**Listed records:**
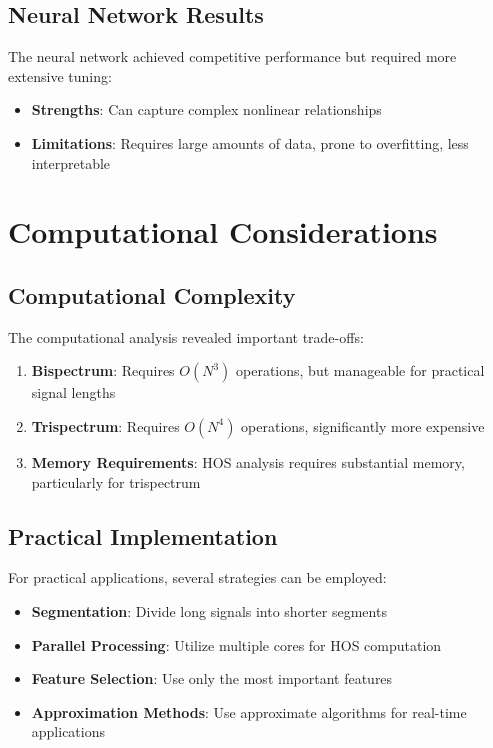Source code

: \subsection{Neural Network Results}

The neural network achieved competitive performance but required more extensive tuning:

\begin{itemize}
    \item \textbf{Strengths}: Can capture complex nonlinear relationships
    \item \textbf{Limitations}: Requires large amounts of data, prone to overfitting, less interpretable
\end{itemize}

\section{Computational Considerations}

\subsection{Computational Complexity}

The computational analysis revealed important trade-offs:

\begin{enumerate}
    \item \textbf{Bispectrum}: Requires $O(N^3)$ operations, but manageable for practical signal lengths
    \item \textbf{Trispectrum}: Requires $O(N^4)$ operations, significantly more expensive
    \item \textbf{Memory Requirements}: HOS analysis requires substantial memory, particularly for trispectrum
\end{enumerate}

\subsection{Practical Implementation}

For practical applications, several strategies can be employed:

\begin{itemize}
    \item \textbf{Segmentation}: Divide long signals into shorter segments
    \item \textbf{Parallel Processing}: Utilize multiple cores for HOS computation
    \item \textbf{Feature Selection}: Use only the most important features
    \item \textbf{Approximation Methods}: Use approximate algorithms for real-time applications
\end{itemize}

**What you need to do:** Lines holding the word "important" in the entries above are the ones to pull out. Copy them all.

**The answer:**
The computational analysis revealed important trade-offs:
    \item \textbf{Feature Selection}: Use only the most important features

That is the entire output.